Argentine footballer

Fernando D'Amico (born 10 February 1975) is an Argentine former professional footballer who played as a midfielder.

==Playing career==
D'Amico started his career with Argentine side All Boys, where he made twenty-nine league appearances and scored zero goals. In 1995, he signed for Argentine side Huracán Corrientes, where he made fifty-eight league appearances and scored three goals. Two years later, he signed for Argentine side Quilmes, where he made fifteen league appearances and scored one goal before signing for Badajoz in 1998, where he made eight league appearances and scored zero goals. One year later, he signed for French side Lille, where he made 113 league appearances and scored three goals and helped the club achieve promotion from the second tier to the top flight and played in the UEFA Champions League.
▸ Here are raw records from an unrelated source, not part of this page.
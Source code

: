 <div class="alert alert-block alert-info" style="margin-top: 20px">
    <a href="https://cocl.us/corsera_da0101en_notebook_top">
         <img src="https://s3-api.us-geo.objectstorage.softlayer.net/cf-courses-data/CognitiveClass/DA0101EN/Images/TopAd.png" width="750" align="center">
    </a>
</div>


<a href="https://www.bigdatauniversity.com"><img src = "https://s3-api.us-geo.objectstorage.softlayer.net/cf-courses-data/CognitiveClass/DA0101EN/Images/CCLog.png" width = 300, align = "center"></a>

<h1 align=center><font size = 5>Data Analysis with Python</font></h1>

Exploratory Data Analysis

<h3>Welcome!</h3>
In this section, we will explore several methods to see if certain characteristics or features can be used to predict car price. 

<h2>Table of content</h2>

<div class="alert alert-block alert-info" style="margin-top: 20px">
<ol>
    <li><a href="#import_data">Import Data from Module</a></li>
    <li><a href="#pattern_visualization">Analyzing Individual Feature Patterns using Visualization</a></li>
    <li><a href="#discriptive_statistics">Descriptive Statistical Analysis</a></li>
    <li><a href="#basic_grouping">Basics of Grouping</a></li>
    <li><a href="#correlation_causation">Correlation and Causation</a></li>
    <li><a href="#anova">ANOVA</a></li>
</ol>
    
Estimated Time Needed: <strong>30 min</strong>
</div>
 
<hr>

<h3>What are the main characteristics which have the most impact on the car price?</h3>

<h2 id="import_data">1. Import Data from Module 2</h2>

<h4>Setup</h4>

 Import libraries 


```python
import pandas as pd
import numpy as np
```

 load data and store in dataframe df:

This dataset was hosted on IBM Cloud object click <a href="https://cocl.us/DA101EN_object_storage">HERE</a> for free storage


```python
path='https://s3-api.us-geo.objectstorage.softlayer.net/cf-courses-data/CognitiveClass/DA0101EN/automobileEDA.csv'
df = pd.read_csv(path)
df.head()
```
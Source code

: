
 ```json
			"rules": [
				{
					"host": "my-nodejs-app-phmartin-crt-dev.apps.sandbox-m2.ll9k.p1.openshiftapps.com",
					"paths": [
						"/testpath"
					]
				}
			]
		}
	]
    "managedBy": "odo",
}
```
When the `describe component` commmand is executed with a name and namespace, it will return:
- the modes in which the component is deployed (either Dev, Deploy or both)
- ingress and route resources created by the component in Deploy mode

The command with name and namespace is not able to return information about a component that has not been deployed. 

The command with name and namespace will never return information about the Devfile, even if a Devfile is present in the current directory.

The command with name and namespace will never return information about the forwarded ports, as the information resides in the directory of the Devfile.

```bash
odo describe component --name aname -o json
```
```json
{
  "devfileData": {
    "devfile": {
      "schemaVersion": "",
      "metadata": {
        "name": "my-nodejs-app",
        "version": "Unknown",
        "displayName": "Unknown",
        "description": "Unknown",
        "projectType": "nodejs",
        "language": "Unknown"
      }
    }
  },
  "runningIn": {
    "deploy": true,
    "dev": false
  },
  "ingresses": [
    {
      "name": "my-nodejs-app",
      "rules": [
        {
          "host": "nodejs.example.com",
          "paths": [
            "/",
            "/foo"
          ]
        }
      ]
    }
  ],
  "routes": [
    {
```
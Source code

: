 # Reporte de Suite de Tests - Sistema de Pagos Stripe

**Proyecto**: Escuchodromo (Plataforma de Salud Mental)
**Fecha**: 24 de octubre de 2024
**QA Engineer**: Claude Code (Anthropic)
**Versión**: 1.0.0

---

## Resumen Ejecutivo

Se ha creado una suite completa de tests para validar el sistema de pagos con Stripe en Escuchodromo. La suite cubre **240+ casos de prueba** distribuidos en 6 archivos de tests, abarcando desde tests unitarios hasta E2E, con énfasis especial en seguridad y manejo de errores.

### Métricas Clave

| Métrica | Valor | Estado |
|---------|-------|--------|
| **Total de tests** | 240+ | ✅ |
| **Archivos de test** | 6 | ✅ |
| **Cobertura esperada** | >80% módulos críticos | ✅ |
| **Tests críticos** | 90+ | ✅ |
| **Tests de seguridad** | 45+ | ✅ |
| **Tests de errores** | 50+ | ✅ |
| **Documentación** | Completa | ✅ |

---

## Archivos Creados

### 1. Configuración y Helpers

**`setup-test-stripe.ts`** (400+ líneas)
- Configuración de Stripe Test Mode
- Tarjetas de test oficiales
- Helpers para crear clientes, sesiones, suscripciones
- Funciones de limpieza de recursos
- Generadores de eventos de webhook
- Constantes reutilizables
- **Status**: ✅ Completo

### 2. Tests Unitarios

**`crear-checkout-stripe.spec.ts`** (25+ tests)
Subsequently, he signed for French side Le Mans in 2003, where he made thirty-four league appearances and scored two goals. During the summer of 2005, he signed for Spanish side Pontevedra, where he made sixteen league appearances and scored one goal. The same year, he signed for Greek side Ethnikos Piraeus. Ahead of the 2006–07 season, he signed for Spanish side Extremadura, where he made twenty-six league appearances and scored three goals. Following his stint there, he returned to Spanish side Badajoz in 2007.

==Personal life==
D'Amico was born on 10 February 1975 in Buenos Aires, Argentina. The twin brother of Patricio D'Amico, he has been married. After retiring from professional football, he worked as a children's book author.